Order out of disorder

Despite the common belief that individual differences are detrimental to uniform group dynamics, the opposite can be true and, in fact, quite common. One theme of my research is to understand when and why uniformity can grow out of diversity in coupled systems.

Cluster synchronization

Complex networks often support complex synchronization patterns. Understanding such patterns will enable us to manipulate the behavior of numerous biological, social, and technological systems. I work on general theories and efficient algorithms to identify, characterize, and control synchronization patterns in both standard and generalized networks.

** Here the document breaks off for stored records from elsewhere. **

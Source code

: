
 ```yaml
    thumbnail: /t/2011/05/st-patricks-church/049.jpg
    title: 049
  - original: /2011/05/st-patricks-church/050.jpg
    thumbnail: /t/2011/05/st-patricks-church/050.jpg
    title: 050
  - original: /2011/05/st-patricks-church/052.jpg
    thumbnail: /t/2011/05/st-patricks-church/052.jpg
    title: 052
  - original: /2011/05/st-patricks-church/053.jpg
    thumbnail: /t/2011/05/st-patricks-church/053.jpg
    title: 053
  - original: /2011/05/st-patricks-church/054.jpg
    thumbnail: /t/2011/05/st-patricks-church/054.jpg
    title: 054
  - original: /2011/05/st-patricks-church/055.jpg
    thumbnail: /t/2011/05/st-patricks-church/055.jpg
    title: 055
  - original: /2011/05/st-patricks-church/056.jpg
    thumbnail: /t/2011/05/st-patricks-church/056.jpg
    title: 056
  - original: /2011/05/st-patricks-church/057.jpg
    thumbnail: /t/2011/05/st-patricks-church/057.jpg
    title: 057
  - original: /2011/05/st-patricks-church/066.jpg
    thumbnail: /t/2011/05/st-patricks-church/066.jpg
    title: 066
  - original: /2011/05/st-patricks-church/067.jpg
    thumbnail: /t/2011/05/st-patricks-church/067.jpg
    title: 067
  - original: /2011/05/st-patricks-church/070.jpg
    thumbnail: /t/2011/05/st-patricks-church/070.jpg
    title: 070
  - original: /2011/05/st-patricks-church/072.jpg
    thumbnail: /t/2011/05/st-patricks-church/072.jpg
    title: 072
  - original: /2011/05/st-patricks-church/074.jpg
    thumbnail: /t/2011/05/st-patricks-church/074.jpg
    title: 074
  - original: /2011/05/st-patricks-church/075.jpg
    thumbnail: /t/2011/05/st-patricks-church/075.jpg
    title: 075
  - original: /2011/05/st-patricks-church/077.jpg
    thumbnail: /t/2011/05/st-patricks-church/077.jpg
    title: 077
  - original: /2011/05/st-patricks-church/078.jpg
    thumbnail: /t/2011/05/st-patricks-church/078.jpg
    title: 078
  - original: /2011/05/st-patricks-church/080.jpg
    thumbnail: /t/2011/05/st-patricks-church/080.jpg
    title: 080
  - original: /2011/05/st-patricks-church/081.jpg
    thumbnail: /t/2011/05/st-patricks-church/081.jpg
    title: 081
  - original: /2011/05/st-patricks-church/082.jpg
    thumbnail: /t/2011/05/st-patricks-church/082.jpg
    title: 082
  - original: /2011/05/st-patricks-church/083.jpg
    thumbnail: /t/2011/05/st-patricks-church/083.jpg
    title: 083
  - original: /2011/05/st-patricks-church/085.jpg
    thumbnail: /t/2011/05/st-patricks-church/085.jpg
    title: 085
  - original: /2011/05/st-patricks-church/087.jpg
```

  • Y. Zhang, V. Latora, and A. E. Motter, Unified treatment of synchronization patterns in generalized networks with higher-order, multilayer, and temporal interactions, Commun. Phys. 4, 195 (2021)
  • Y. Zhang and A. E. Motter, Symmetry-independent stability analysis of synchronization patterns, SIAM Rev. 62, 817–836 (2020)
  • J. D. Hart*, Y. Zhang*, R. Roy, and A. E. Motter, Topological control of synchronization patterns: trading symmetry for stability, Phys. Rev. Lett. 122, 058301 (2019)
  • F. M. Brady*, Y. Zhang*, and A. E. Motter, Forget partitions: Cluster synchronization in directed networks generate hierarchies, arXiv:2106.13220

Chimera states

One particularly interesting type of synchronization patterns is chimera states, where a network of identically coupled identical oscillators spontaneously splits into coherent and incoherent clusters. It represents symmetry breaking phenomena in networks. I contribute to the understanding of chimera states by characterizing new chimeras and proposing general mechanisms giving rise to such states.


Many real-world systems can be modelled as coupled oscillators. I work with domain experts to advance our understanding of systems such as circadian clocks and pancreatic islets.

  • Y. Huang, Y. Zhang, and R. Braun, A minimal model of peripheral clocks reveals differential circadian re-entrainment in aging, Chaos 33, 093104 (2023)